Diet For PCOS - FATS

You can improve your diet by choosing the appropriate amounts and types of fat and oils. If you are overweight, you can benefit from consuming less than 25% of total calories as fat. Eating the right kind of fats and oils is very important. Olive oil and fish oil supplements are HEALTHY choices.

We recommend you increase your consumption of omega-3 fats, which is one of the essential fatty acids or EFAs. The word "essential" means they are essential for life and must be obtained from the diet because they are not manufactured inside your body. Omega-3 fats are found in cod liver oil, EPA/DHA capsules, and in fatty fish such as salmon, sardines and mackerel.

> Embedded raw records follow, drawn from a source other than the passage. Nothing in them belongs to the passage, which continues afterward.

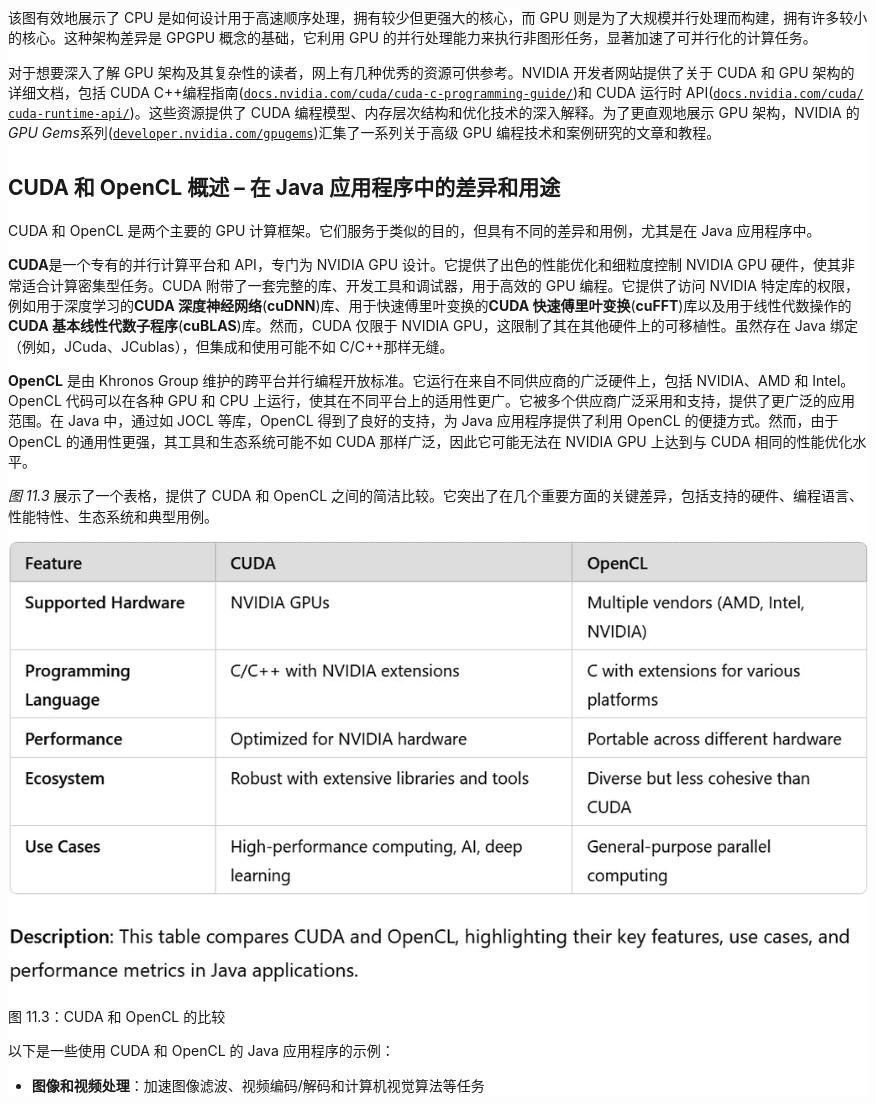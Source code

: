 该图有效地展示了 CPU 是如何设计用于高速顺序处理，拥有较少但更强大的核心，而 GPU 则是为了大规模并行处理而构建，拥有许多较小的核心。这种架构差异是 GPGPU 概念的基础，它利用 GPU 的并行处理能力来执行非图形任务，显著加速了可并行化的计算任务。

对于想要深入了解 GPU 架构及其复杂性的读者，网上有几种优秀的资源可供参考。NVIDIA 开发者网站提供了关于 CUDA 和 GPU 架构的详细文档，包括 CUDA C++编程指南([`docs.nvidia.com/cuda/cuda-c-programming-guide/`](https://docs.nvidia.com/cuda/cuda-c-programming-guide/))和 CUDA 运行时 API([`docs.nvidia.com/cuda/cuda-runtime-api/`](https://docs.nvidia.com/cuda/cuda-runtime-api/))。这些资源提供了 CUDA 编程模型、内存层次结构和优化技术的深入解释。为了更直观地展示 GPU 架构，NVIDIA 的*GPU Gems*系列([`developer.nvidia.com/gpugems`](https://developer.nvidia.com/gpugems))汇集了一系列关于高级 GPU 编程技术和案例研究的文章和教程。

## CUDA 和 OpenCL 概述 – 在 Java 应用程序中的差异和用途

CUDA 和 OpenCL 是两个主要的 GPU 计算框架。它们服务于类似的目的，但具有不同的差异和用例，尤其是在 Java 应用程序中。

**CUDA**是一个专有的并行计算平台和 API，专门为 NVIDIA GPU 设计。它提供了出色的性能优化和细粒度控制 NVIDIA GPU 硬件，使其非常适合计算密集型任务。CUDA 附带了一套完整的库、开发工具和调试器，用于高效的 GPU 编程。它提供了访问 NVIDIA 特定库的权限，例如用于深度学习的**CUDA 深度神经网络**(**cuDNN**)库、用于快速傅里叶变换的**CUDA 快速傅里叶变换**(**cuFFT**)库以及用于线性代数操作的**CUDA 基本线性代数子程序**(**cuBLAS**)库。然而，CUDA 仅限于 NVIDIA GPU，这限制了其在其他硬件上的可移植性。虽然存在 Java 绑定（例如，JCuda、JCublas），但集成和使用可能不如 C/C++那样无缝。

**OpenCL** 是由 Khronos Group 维护的跨平台并行编程开放标准。它运行在来自不同供应商的广泛硬件上，包括 NVIDIA、AMD 和 Intel。OpenCL 代码可以在各种 GPU 和 CPU 上运行，使其在不同平台上的适用性更广。它被多个供应商广泛采用和支持，提供了更广泛的应用范围。在 Java 中，通过如 JOCL 等库，OpenCL 得到了良好的支持，为 Java 应用程序提供了利用 OpenCL 的便捷方式。然而，由于 OpenCL 的通用性更强，其工具和生态系统可能不如 CUDA 那样广泛，因此它可能无法在 NVIDIA GPU 上达到与 CUDA 相同的性能优化水平。

*图 11.3* 展示了一个表格，提供了 CUDA 和 OpenCL 之间的简洁比较。它突出了在几个重要方面的关键差异，包括支持的硬件、编程语言、性能特性、生态系统和典型用例。

![图 11.3：CUDA 和 OpenCL 的比较](img/B20937_11_03.jpg)

图 11.3：CUDA 和 OpenCL 的比较

以下是一些使用 CUDA 和 OpenCL 的 Java 应用程序的示例：

+   **图像和视频处理**：加速图像滤波、视频编码/解码和计算机视觉算法等任务
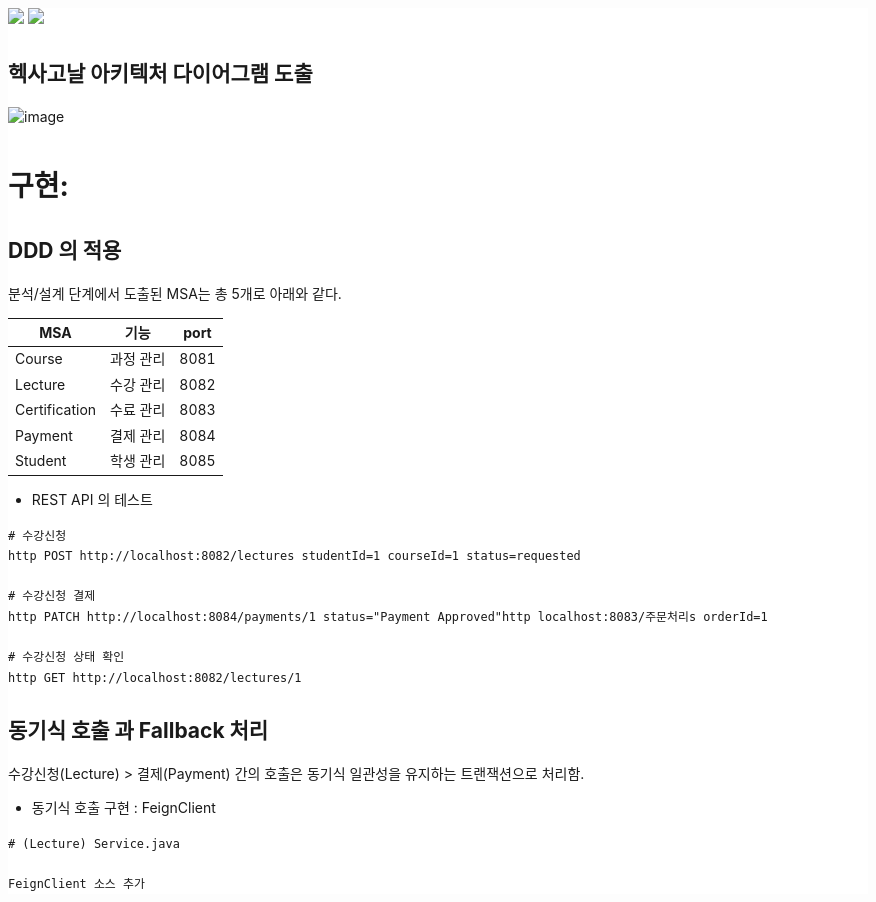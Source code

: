 <img src="https://user-images.githubusercontent.com/62231786/84783162-e5903a80-b023-11ea-9fb6-ffc453c534cf.png"/>

<img src="https://user-images.githubusercontent.com/62231786/84783192-ef19a280-b023-11ea-9208-d5dd9246c6ce.jpg"/>


## 헥사고날 아키텍처 다이어그램 도출
    
![image](https://user-images.githubusercontent.com/62231786/84791968-4d4b8300-b02e-11ea-8602-3c6f2a4699ae.png)


# 구현:

## DDD 의 적용

분석/설계 단계에서 도출된 MSA는 총 5개로 아래와 같다.

| MSA | 기능 | port |
|---|:---:|:---:|
| Course | 과정 관리 | 8081 |
| Lecture | 수강 관리 | 8082 |
| Certification | 수료 관리 | 8083 |
| Payment | 결제 관리 | 8084 |
| Student | 학생 관리 | 8085 |

- REST API 의 테스트
```
# 수강신청
http POST http://localhost:8082/lectures studentId=1 courseId=1 status=requested

# 수강신청 결제
http PATCH http://localhost:8084/payments/1 status="Payment Approved"http localhost:8083/주문처리s orderId=1

# 수강신청 상태 확인
http GET http://localhost:8082/lectures/1

```


## 동기식 호출 과 Fallback 처리

수강신청(Lecture) > 결제(Payment) 간의 호출은 동기식 일관성을 유지하는 트랜잭션으로 처리함.

- 동기식 호출 구현 : FeignClient

```
# (Lecture) Service.java

FeignClient 소스 추가
```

We also recommend you eliminate trans-fatty acids from your diet. A trans-fat is an unsaturated liquid oil that has been chemically transformed into a saturated fat so that it will be a solid instead of a liquid. Margarine, which is a solid made from a liquid, is an example of a product containing trans-fats. The problem with trans-fats is that they have been implicated as contributors to heart disease and diabetes. We have every reason to believe they also contribute to PCOS problems. In packaged products, you can identify a trans-fat by the word "partially hydrogenated". If you see "partially hydrogenated" on any food product label, we recommend that you not consume that product.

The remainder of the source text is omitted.